Detection horizon for the neutrino burst from the stellar helium flash

TL;DR

This paper analyzes the potential for detecting neutrino bursts from the helium flash in low-mass stars, emphasizing the challenges and prospects with current and future neutrino observatories.

Contribution

It introduces the detection horizon for neutrino bursts from the helium flash and assesses the capabilities of next-generation neutrino detectors.

Findings

Detection horizon extends to nearly 3 parsecs with future facilities.

Helium flashes occur multiple times per year in our Galaxy.

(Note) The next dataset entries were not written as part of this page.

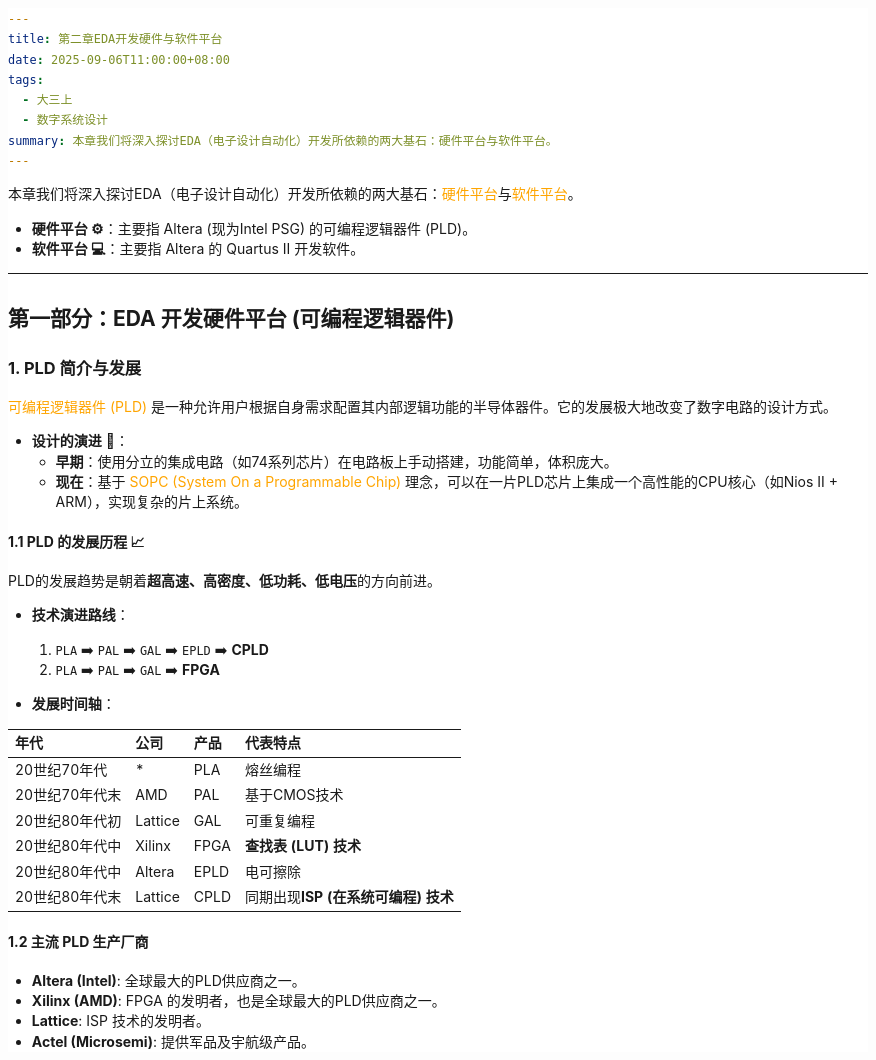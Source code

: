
 ```yaml
---
title: 第二章EDA开发硬件与软件平台
date: 2025-09-06T11:00:00+08:00
tags:
  - 大三上
  - 数字系统设计
summary: 本章我们将深入探讨EDA（电子设计自动化）开发所依赖的两大基石：硬件平台与软件平台。
---
```

本章我们将深入探讨EDA（电子设计自动化）开发所依赖的两大基石：<font color="orange">硬件平台</font>与<font color="orange">软件平台</font>。

-   **硬件平台 ⚙️**：主要指 Altera (现为Intel PSG) 的可编程逻辑器件 (PLD)。
-   **软件平台 💻**：主要指 Altera 的 Quartus II 开发软件。

---

## 第一部分：EDA 开发硬件平台 (可编程逻辑器件)

### 1. PLD 简介与发展

<font color="orange">可编程逻辑器件 (PLD)</font> 是一种允许用户根据自身需求配置其内部逻辑功能的半导体器件。它的发展极大地改变了数字电路的设计方式。

-   **设计的演进** 🚀：
    -   **早期**：使用分立的集成电路（如74系列芯片）在电路板上手动搭建，功能简单，体积庞大。
    -   **现在**：基于 <font color="orange">SOPC (System On a Programmable Chip)</font> 理念，可以在一片PLD芯片上集成一个高性能的CPU核心（如Nios II + ARM），实现复杂的片上系统。

#### 1.1 PLD 的发展历程 📈

PLD的发展趋势是朝着**超高速、高密度、低功耗、低电压**的方向前进。

-   **技术演进路线**：
    1.  `PLA` ➡️ `PAL` ➡️ `GAL` ➡️ `EPLD` ➡️ **CPLD**
    2.  `PLA` ➡️ `PAL` ➡️ `GAL` ➡️ **FPGA**

-   **发展时间轴**：

| 年代        | 公司      | 产品   | 代表特点                    |
| :-------- | :------ | :--- | :---------------------- |
| 20世纪70年代  | *       | PLA  | 熔丝编程                    |
| 20世纪70年代末 | AMD     | PAL  | 基于CMOS技术                |
| 20世纪80年代初 | Lattice | GAL  | 可重复编程                   |
| 20世纪80年代中 | Xilinx  | FPGA | **查找表 (LUT) 技术**        |
| 20世纪80年代中 | Altera  | EPLD | 电可擦除                    |
| 20世纪80年代末 | Lattice | CPLD | 同期出现**ISP (在系统可编程) 技术** |

#### 1.2 主流 PLD 生产厂商

-   **Altera (Intel)**: 全球最大的PLD供应商之一。
-   **Xilinx (AMD)**: FPGA 的发明者，也是全球最大的PLD供应商之一。
-   **Lattice**: ISP 技术的发明者。
-   **Actel (Microsemi)**: 提供军品及宇航级产品。
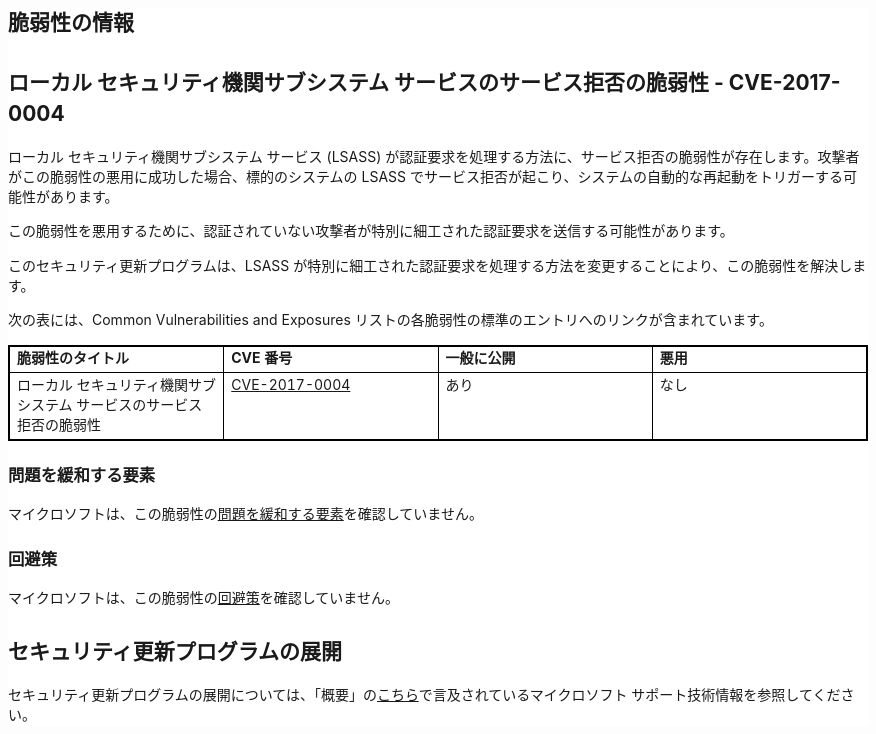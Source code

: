 脆弱性の情報
------------

<span id="sectionToggle2"></span>
ローカル セキュリティ機関サブシステム サービスのサービス拒否の脆弱性 - CVE-2017-0004
------------------------------------------------------------------------------------

ローカル セキュリティ機関サブシステム サービス (LSASS) が認証要求を処理する方法に、サービス拒否の脆弱性が存在します。攻撃者がこの脆弱性の悪用に成功した場合、標的のシステムの LSASS でサービス拒否が起こり、システムの自動的な再起動をトリガーする可能性があります。

この脆弱性を悪用するために、認証されていない攻撃者が特別に細工された認証要求を送信する可能性があります。

このセキュリティ更新プログラムは、LSASS が特別に細工された認証要求を処理する方法を変更することにより、この脆弱性を解決します。

次の表には、Common Vulnerabilities and Exposures リストの各脆弱性の標準のエントリへのリンクが含まれています。

 
<p></p>
<table style="border:1px solid black;">
<colgroup>
<col width="25%" />
<col width="25%" />
<col width="25%" />
<col width="25%" />
</colgroup>
<tbody>
<tr class="odd">
<td style="border:1px solid black;"><strong>脆弱性のタイトル</strong></td>
<td style="border:1px solid black;"><strong>CVE 番号</strong></td>
<td style="border:1px solid black;"><strong>一般に公開</strong></td>
<td style="border:1px solid black;"><strong>悪用</strong></td>
</tr>
<tr class="even">
<td style="border:1px solid black;">ローカル セキュリティ機関サブシステム サービスのサービス拒否の脆弱性</td>
<td style="border:1px solid black;"><a href="https://www.cve.mitre.org/cgi-bin/cvename.cgi?name=cve-2017-0004">CVE-2017-0004</a></td>
<td style="border:1px solid black;">あり</td>
<td style="border:1px solid black;">なし</td>
</tr>
</tbody>
</table>
  
### 問題を緩和する要素
  
マイクロソフトは、この脆弱性の[問題を緩和する要素](https://technet.microsoft.com/ja-jp/library/security/dn848375.aspx)を確認していません。
  
### 回避策
  
マイクロソフトは、この脆弱性の[回避策](https://technet.microsoft.com/ja-jp/library/security/dn848375.aspx)を確認していません。
  
セキュリティ更新プログラムの展開  
--------------------------------
  
<span id="sectionToggle3"></span>
セキュリティ更新プログラムの展開については、「概要」の[こちら](#kbarticle)で言及されているマイクロソフト サポート技術情報を参照してください。
  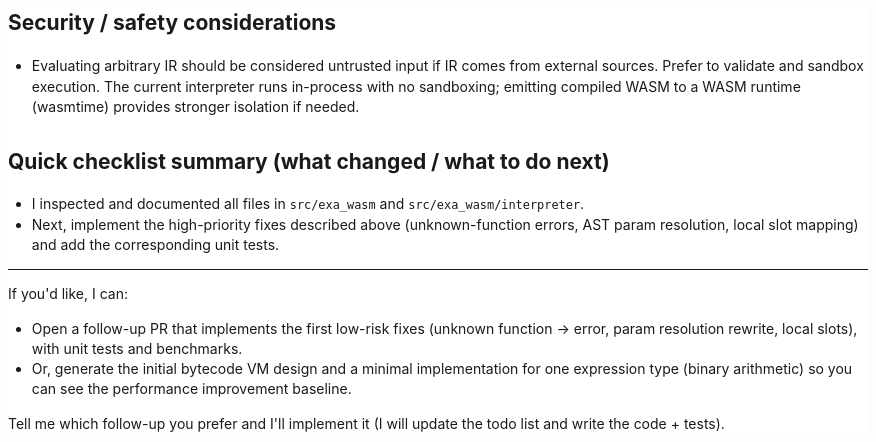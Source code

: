 ## Security / safety considerations

- Evaluating arbitrary IR should be considered untrusted input if IR comes from external sources. Prefer to validate and sandbox execution. The current interpreter runs in-process with no sandboxing; emitting compiled WASM to a WASM runtime (wasmtime) provides stronger isolation if needed.

## Quick checklist summary (what changed / what to do next)

- I inspected and documented all files in `src/exa_wasm` and `src/exa_wasm/interpreter`.
- Next, implement the high-priority fixes described above (unknown-function errors, AST param resolution, local slot mapping) and add the corresponding unit tests.

---

If you'd like, I can:

- Open a follow-up PR that implements the first low-risk fixes (unknown function -> error, param resolution rewrite, local slots), with unit tests and benchmarks.
- Or, generate the initial bytecode VM design and a minimal implementation for one expression type (binary arithmetic) so you can see the performance improvement baseline.

Tell me which follow-up you prefer and I'll implement it (I will update the todo list and write the code + tests).

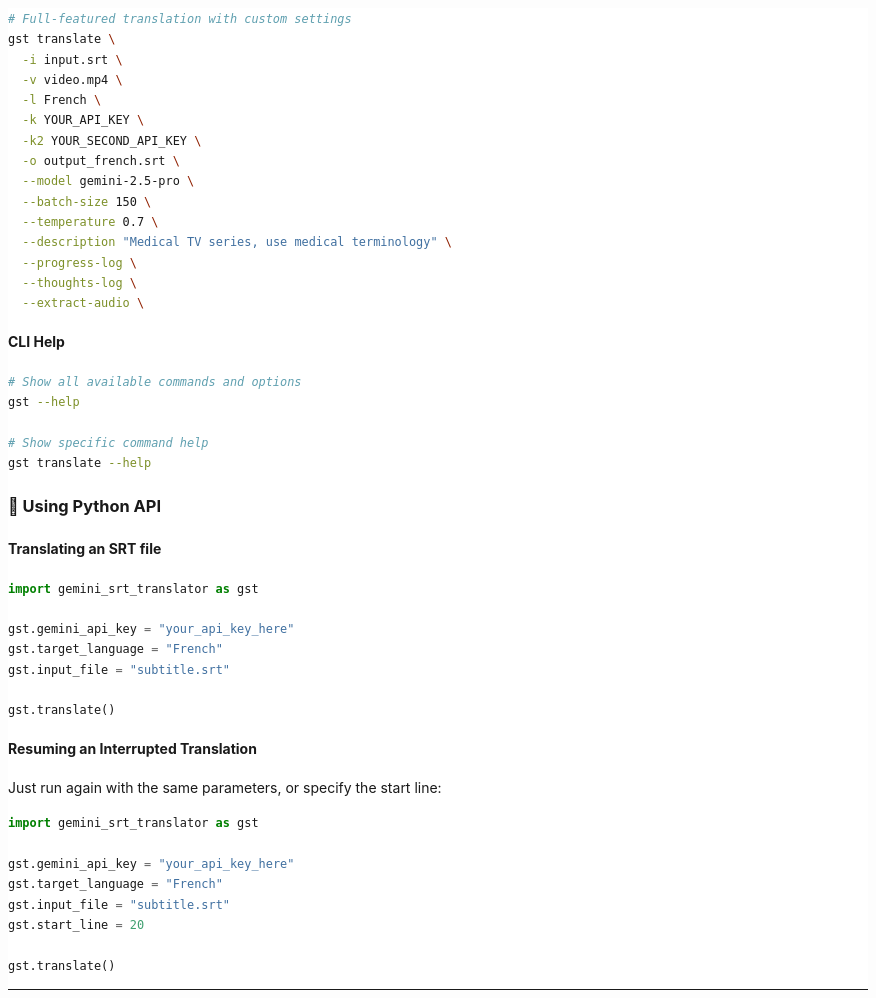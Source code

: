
 ```bash
# Full-featured translation with custom settings
gst translate \
  -i input.srt \
  -v video.mp4 \
  -l French \
  -k YOUR_API_KEY \
  -k2 YOUR_SECOND_API_KEY \
  -o output_french.srt \
  --model gemini-2.5-pro \
  --batch-size 150 \
  --temperature 0.7 \
  --description "Medical TV series, use medical terminology" \
  --progress-log \
  --thoughts-log \
  --extract-audio \
```

#### CLI Help

```bash
# Show all available commands and options
gst --help

# Show specific command help
gst translate --help
```

### 🐍 Using Python API

#### Translating an SRT file

```python
import gemini_srt_translator as gst

gst.gemini_api_key = "your_api_key_here"
gst.target_language = "French"
gst.input_file = "subtitle.srt"

gst.translate()
```

#### Resuming an Interrupted Translation

Just run again with the same parameters, or specify the start line:

```python
import gemini_srt_translator as gst

gst.gemini_api_key = "your_api_key_here"
gst.target_language = "French"
gst.input_file = "subtitle.srt"
gst.start_line = 20

gst.translate()
```

---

Current observatories face significant background challenges.

Abstract

Low-mass stars ($M\lesssim 2\,M_\odot$) ignite helium under degenerate conditions, eventually causing a nuclear run-away -- the helium flash. The alpha-capture process on $^{14}$N produces a large amount of $^{18}$F, whose subsequent decay spawns an intense $\nu_e$ burst (with average energy of $0.38$ MeV) lasting about a day. We show that, in addition, a strong $1.7$ MeV neutrino line is generated by electron capture on $^{18}$F. Detection is hindered by large backgrounds in state-of-the-art neutrino observatories, such as JUNO. In next-generation facilities, such as the Jinping neutrino experiment, the horizon for a detection with a local significance of $3 \sigma$ would be extended to almost $3$ pc. Although helium flashes occur a few times per year in our Galaxy, there are no stellar candidates approaching the tip of the red giant branch within $10$ pc. Hence, to date, asteroseismology remains the most promising tool for probing the most energetic thermonuclear event in the life of a low-mass star.